For Brittany Spears, I knew her conservatorship was going to remain in place. In Florida the is law governed and called guardianship law, this is one of my main areas of practice, it falls under the Probate rules. So with that being said, the fact of the matter is Brittany has never filed an official petition to remove her conservatorship. This is a mandatory practice. A carefully written petition, at the behest of the client, explains to the court why you are asking for an specific cause of action. Without that petition, the court cannot rule and therefore cannot provide an order based off the the facts and evidence provided within the petition. Simply asking verbally in open court to be removed from conservatorship is not the standard. The judge would’ve have faced more issues if they simply adhered to an open court request without a written petition and a written report by an evaluator, on why conservatorship should be terminated. That’s the law, that’s justice. It may not be fair, but it’s the right call. Also, I wasn’t a fan of Brittany presentation in court. Cursing to the judge on why you’re upset about the conservatorship is not a good position to take. It does not show you are taking this proceeding seriously.

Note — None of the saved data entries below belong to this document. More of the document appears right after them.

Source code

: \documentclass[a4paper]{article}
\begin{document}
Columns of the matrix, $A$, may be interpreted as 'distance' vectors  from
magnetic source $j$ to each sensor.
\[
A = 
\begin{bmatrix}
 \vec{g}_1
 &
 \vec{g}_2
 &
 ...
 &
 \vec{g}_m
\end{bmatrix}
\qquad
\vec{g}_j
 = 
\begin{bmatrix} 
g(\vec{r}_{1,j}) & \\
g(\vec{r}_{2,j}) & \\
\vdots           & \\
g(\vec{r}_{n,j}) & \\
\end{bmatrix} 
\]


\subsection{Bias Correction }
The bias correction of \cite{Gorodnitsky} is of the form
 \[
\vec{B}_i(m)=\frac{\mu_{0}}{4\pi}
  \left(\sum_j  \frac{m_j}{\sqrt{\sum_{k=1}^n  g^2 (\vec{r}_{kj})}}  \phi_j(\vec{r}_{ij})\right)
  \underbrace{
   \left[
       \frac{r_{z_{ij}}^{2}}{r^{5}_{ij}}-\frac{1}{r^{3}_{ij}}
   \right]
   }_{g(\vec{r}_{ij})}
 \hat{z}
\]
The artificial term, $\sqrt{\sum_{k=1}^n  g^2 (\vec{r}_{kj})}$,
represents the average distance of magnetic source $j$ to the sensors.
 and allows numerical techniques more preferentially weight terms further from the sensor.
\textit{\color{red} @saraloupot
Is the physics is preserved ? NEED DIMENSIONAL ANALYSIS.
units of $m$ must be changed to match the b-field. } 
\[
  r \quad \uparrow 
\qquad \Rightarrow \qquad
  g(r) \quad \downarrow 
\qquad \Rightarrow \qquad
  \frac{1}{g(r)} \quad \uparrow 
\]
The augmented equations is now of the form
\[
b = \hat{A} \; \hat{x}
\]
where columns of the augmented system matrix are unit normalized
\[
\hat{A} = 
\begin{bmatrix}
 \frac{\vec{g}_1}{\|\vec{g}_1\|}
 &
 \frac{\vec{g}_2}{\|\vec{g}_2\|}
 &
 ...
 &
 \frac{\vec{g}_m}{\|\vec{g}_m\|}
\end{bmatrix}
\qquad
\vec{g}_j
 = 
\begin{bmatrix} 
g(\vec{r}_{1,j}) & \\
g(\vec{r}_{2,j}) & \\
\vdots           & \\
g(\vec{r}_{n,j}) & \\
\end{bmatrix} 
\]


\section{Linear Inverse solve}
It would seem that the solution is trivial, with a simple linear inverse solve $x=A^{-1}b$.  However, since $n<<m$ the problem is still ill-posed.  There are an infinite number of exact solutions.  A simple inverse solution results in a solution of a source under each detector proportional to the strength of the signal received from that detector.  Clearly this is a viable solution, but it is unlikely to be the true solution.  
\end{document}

As far as Bill ‘Pill’ Cosby is concerned. This was the right call. I read the entire 79 page opinion. The previous prosecutor laid out a rational explanation of why he offered immunity. The fact of the matter is, the victim’s story was not air tight. Too many inconsistencies. A prosecutor is supposed to operate in good faith when bringing forth a charge. He understood that victim’s account would be hard to levy a conviction without corroborated facts. So he offered Cosby immunity, with hopes that his incriminating statements in the upcoming civil suit would provide “Justice” to the victim. Look it’s easy to evaluate the case in the modern 2021 scope or even at the 2017 framework. But the prosecutor did not have a bevy of evidence to move forward. I am sure that if more victims would have emerged in 2005. We would not be having this conversation. But they didn’t, so we are. The real issue is that the next prosecutor relied upon statements provided by Cosby under the guise of ‘transactional immunity’. The prosecutor did this despite knowing and being made aware of the previous understanding. That is wrong. You want a win, but you have to operate within the rules. You cannot forgo due process because you don’t like the person. The weird part about is, they didn’t even need the statements from that deposition. This was a bad strategic mistake of epic proportions. Justice was served. The fairness of that justice is another question. This was NOT about Cosby innocence. This was about upholding the 5th amendment. So any person acting like Cosby is “innocent” because of the result is showing that they clearly didn’t read the document——or the proverbial room.
We may not like the laws that were on full display yesterday. But the system worked—at least in these junctures. Even if we don’t like the end result. Justice and fairness don’t always have to operate in the same room. Thus is the quandary of our imperfect legal system.
I hope I cleared up a few things. Have a great day.